▶ [Task]: Repeat every entry exactly. Do not include the pictures.

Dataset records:
○ ○ ○ ○
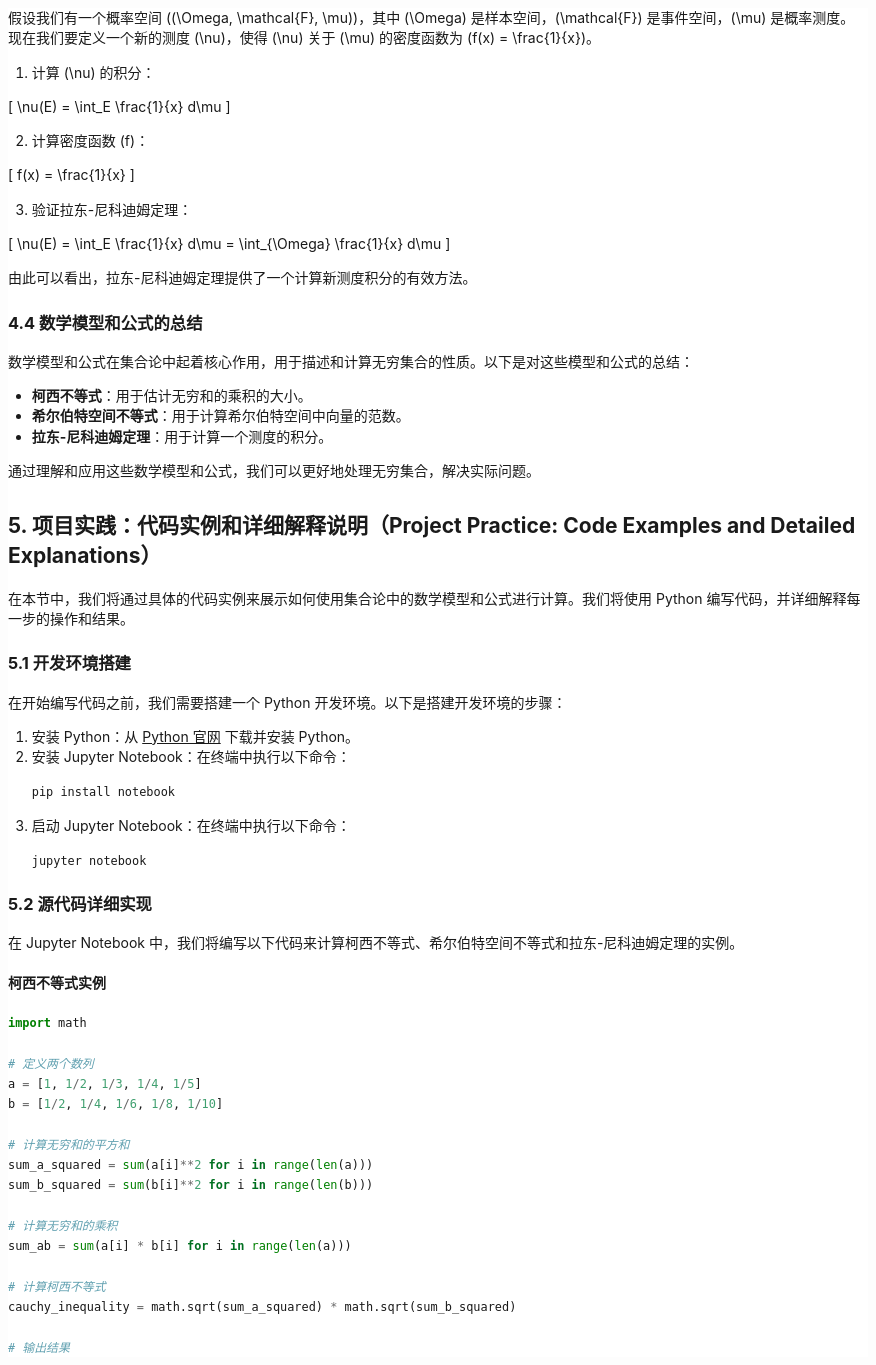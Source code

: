 假设我们有一个概率空间 \((\Omega, \mathcal{F}, \mu)\)，其中 \(\Omega\) 是样本空间，\(\mathcal{F}\) 是事件空间，\(\mu\) 是概率测度。现在我们要定义一个新的测度 \(\nu\)，使得 \(\nu\) 关于 \(\mu\) 的密度函数为 \(f(x) = \frac{1}{x}\)。

1. 计算 \(\nu\) 的积分：

\[ \nu(E) = \int_E \frac{1}{x} d\mu \]

2. 计算密度函数 \(f\)：

\[ f(x) = \frac{1}{x} \]

3. 验证拉东-尼科迪姆定理：

\[ \nu(E) = \int_E \frac{1}{x} d\mu = \int_{\Omega} \frac{1}{x} d\mu \]

由此可以看出，拉东-尼科迪姆定理提供了一个计算新测度积分的有效方法。

### 4.4 数学模型和公式的总结

数学模型和公式在集合论中起着核心作用，用于描述和计算无穷集合的性质。以下是对这些模型和公式的总结：

- **柯西不等式**：用于估计无穷和的乘积的大小。
- **希尔伯特空间不等式**：用于计算希尔伯特空间中向量的范数。
- **拉东-尼科迪姆定理**：用于计算一个测度的积分。

通过理解和应用这些数学模型和公式，我们可以更好地处理无穷集合，解决实际问题。

## 5. 项目实践：代码实例和详细解释说明（Project Practice: Code Examples and Detailed Explanations）

在本节中，我们将通过具体的代码实例来展示如何使用集合论中的数学模型和公式进行计算。我们将使用 Python 编写代码，并详细解释每一步的操作和结果。

### 5.1 开发环境搭建

在开始编写代码之前，我们需要搭建一个 Python 开发环境。以下是搭建开发环境的步骤：

1. 安装 Python：从 [Python 官网](https://www.python.org/downloads/) 下载并安装 Python。
2. 安装 Jupyter Notebook：在终端中执行以下命令：
   ```bash
   pip install notebook
   ```
3. 启动 Jupyter Notebook：在终端中执行以下命令：
   ```bash
   jupyter notebook
   ```

### 5.2 源代码详细实现

在 Jupyter Notebook 中，我们将编写以下代码来计算柯西不等式、希尔伯特空间不等式和拉东-尼科迪姆定理的实例。

#### 柯西不等式实例

```python
import math

# 定义两个数列
a = [1, 1/2, 1/3, 1/4, 1/5]
b = [1/2, 1/4, 1/6, 1/8, 1/10]

# 计算无穷和的平方和
sum_a_squared = sum(a[i]**2 for i in range(len(a)))
sum_b_squared = sum(b[i]**2 for i in range(len(b)))

# 计算无穷和的乘积
sum_ab = sum(a[i] * b[i] for i in range(len(a)))

# 计算柯西不等式
cauchy_inequality = math.sqrt(sum_a_squared) * math.sqrt(sum_b_squared)

# 输出结果
```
○ ○ ○ ○
▶ [Response below]:
Source code

: 假设我们有一个概率空间 \((\Omega, \mathcal{F}, \mu)\)，其中 \(\Omega\) 是样本空间，\(\mathcal{F}\) 是事件空间，\(\mu\) 是概率测度。现在我们要定义一个新的测度 \(\nu\)，使得 \(\nu\) 关于 \(\mu\) 的密度函数为 \(f(x) = \frac{1}{x}\)。

1. 计算 \(\nu\) 的积分：

\[ \nu(E) = \int_E \frac{1}{x} d\mu \]

2. 计算密度函数 \(f\)：

\[ f(x) = \frac{1}{x} \]

3. 验证拉东-尼科迪姆定理：

\[ \nu(E) = \int_E \frac{1}{x} d\mu = \int_{\Omega} \frac{1}{x} d\mu \]

由此可以看出，拉东-尼科迪姆定理提供了一个计算新测度积分的有效方法。

### 4.4 数学模型和公式的总结

数学模型和公式在集合论中起着核心作用，用于描述和计算无穷集合的性质。以下是对这些模型和公式的总结：

- **柯西不等式**：用于估计无穷和的乘积的大小。
- **希尔伯特空间不等式**：用于计算希尔伯特空间中向量的范数。
- **拉东-尼科迪姆定理**：用于计算一个测度的积分。

通过理解和应用这些数学模型和公式，我们可以更好地处理无穷集合，解决实际问题。

## 5. 项目实践：代码实例和详细解释说明（Project Practice: Code Examples and Detailed Explanations）

在本节中，我们将通过具体的代码实例来展示如何使用集合论中的数学模型和公式进行计算。我们将使用 Python 编写代码，并详细解释每一步的操作和结果。

### 5.1 开发环境搭建

在开始编写代码之前，我们需要搭建一个 Python 开发环境。以下是搭建开发环境的步骤：

1. 安装 Python：从 [Python 官网](https://www.python.org/downloads/) 下载并安装 Python。
2. 安装 Jupyter Notebook：在终端中执行以下命令：
   ```bash
   pip install notebook
   ```
3. 启动 Jupyter Notebook：在终端中执行以下命令：
   ```bash
   jupyter notebook
   ```

### 5.2 源代码详细实现

在 Jupyter Notebook 中，我们将编写以下代码来计算柯西不等式、希尔伯特空间不等式和拉东-尼科迪姆定理的实例。

#### 柯西不等式实例

```python
import math

# 定义两个数列
a = [1, 1/2, 1/3, 1/4, 1/5]
b = [1/2, 1/4, 1/6, 1/8, 1/10]

# 计算无穷和的平方和
sum_a_squared = sum(a[i]**2 for i in range(len(a)))
sum_b_squared = sum(b[i]**2 for i in range(len(b)))

# 计算无穷和的乘积
sum_ab = sum(a[i] * b[i] for i in range(len(a)))

# 计算柯西不等式
cauchy_inequality = math.sqrt(sum_a_squared) * math.sqrt(sum_b_squared)

# 输出结果
```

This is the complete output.